START Supplied data

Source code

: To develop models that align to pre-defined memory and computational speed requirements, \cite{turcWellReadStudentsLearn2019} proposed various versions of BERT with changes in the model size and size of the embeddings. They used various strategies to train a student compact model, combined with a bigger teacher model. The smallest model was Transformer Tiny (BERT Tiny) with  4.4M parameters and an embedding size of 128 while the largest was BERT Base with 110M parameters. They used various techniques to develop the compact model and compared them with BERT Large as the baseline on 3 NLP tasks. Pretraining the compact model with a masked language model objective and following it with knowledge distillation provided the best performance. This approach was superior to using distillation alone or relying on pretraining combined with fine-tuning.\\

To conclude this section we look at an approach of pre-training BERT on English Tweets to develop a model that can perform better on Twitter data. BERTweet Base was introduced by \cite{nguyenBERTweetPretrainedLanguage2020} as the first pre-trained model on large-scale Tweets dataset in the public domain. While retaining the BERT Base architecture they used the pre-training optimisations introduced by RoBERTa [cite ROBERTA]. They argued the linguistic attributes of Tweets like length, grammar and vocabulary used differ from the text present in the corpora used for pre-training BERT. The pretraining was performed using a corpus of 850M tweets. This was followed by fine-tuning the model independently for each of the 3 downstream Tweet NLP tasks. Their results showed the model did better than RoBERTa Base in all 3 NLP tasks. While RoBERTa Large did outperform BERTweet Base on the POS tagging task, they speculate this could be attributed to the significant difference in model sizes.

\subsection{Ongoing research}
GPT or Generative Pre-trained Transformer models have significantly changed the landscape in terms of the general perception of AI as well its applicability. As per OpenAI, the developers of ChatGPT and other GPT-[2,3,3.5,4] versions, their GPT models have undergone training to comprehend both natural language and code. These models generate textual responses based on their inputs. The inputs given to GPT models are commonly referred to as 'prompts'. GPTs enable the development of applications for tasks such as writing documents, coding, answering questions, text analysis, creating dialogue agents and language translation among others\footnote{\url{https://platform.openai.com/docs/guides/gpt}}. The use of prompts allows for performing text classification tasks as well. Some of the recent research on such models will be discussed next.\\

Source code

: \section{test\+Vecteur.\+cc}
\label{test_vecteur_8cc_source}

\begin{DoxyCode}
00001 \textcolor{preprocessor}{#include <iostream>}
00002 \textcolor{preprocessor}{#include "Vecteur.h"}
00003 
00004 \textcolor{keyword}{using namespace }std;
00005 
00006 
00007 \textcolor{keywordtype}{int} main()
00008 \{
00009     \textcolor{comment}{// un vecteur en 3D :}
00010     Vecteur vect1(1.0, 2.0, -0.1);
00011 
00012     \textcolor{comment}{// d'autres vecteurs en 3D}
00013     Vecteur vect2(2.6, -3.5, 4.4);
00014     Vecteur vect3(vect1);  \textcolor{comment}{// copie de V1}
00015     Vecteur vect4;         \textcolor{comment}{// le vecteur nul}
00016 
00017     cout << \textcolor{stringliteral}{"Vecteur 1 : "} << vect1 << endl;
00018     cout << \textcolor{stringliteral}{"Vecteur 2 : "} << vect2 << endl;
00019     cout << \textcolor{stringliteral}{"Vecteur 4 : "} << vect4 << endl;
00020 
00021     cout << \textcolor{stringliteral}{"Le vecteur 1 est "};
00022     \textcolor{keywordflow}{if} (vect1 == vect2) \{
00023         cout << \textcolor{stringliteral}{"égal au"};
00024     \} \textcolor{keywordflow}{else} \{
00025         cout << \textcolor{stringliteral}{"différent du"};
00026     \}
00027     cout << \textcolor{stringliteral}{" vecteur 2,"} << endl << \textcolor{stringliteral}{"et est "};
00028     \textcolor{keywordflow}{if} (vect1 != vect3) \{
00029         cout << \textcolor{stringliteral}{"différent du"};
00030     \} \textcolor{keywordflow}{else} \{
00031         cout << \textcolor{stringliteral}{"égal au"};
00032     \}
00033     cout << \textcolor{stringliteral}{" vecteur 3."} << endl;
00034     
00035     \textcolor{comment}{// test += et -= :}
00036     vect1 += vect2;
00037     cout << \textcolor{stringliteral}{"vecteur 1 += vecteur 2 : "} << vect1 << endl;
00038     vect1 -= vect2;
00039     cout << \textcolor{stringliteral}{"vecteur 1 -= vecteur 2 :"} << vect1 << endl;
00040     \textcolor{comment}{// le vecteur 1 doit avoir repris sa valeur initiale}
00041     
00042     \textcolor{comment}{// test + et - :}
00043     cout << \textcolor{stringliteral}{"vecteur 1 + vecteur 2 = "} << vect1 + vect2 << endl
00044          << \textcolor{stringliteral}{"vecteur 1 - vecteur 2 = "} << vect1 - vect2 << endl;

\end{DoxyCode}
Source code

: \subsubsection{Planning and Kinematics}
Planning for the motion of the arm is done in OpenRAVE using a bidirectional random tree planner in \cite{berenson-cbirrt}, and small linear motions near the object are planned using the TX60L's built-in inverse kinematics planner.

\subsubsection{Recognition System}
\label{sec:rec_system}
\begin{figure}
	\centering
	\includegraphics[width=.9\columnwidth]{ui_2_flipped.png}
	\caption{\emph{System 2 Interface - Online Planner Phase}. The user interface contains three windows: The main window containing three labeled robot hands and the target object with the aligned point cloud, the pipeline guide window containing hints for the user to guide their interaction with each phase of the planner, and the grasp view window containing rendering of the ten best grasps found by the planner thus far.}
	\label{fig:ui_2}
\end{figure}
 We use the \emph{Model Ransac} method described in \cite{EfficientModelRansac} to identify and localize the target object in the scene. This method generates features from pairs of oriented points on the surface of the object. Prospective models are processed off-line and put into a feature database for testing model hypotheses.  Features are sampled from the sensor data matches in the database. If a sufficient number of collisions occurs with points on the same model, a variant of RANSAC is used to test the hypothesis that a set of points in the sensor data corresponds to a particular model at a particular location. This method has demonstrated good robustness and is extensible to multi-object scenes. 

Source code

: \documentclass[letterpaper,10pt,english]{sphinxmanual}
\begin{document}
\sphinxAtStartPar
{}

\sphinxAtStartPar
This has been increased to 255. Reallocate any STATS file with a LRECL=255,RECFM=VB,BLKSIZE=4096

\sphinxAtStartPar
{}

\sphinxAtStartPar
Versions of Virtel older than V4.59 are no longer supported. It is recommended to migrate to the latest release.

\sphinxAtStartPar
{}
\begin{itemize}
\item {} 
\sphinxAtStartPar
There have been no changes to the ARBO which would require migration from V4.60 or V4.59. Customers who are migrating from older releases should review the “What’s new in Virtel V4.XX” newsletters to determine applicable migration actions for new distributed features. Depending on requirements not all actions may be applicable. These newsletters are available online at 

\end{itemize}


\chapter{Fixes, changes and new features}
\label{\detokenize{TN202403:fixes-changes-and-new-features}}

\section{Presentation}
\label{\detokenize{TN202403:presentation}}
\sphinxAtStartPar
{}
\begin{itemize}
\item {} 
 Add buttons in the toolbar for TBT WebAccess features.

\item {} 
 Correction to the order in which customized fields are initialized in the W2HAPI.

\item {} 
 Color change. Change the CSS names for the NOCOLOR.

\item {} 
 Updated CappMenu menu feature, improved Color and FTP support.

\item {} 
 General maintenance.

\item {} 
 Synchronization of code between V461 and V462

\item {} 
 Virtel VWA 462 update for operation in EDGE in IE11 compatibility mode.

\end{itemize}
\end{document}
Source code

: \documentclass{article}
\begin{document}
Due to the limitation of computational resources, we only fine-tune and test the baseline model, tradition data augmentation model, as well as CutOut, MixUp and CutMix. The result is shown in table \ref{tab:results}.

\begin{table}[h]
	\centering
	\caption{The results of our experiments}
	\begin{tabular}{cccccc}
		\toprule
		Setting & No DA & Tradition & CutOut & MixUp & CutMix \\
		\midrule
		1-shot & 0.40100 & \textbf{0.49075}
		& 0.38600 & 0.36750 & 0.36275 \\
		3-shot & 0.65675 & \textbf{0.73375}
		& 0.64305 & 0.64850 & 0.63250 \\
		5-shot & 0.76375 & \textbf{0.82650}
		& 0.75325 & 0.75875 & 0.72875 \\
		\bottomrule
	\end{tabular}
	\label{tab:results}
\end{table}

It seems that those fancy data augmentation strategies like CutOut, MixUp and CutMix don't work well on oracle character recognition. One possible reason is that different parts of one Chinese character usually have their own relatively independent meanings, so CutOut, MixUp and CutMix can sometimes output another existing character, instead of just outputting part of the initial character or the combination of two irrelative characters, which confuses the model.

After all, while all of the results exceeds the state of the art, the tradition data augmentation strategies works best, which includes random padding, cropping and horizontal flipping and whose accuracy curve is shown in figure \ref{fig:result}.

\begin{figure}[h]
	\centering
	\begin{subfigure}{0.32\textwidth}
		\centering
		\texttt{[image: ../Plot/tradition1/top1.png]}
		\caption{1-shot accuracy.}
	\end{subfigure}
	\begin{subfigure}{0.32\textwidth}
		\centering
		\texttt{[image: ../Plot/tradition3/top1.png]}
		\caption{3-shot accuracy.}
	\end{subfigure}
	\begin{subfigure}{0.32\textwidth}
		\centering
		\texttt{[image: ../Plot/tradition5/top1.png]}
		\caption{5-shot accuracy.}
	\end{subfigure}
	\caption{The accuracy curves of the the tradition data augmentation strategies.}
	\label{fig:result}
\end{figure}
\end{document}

END Supplied data

== Task details ==
Isolate each line of the listing above that includes "Plot". Copy it.

== Written solution ==
		\texttt{[image: ../Plot/tradition1/top1.png]}
		\texttt{[image: ../Plot/tradition3/top1.png]}
		\texttt{[image: ../Plot/tradition5/top1.png]}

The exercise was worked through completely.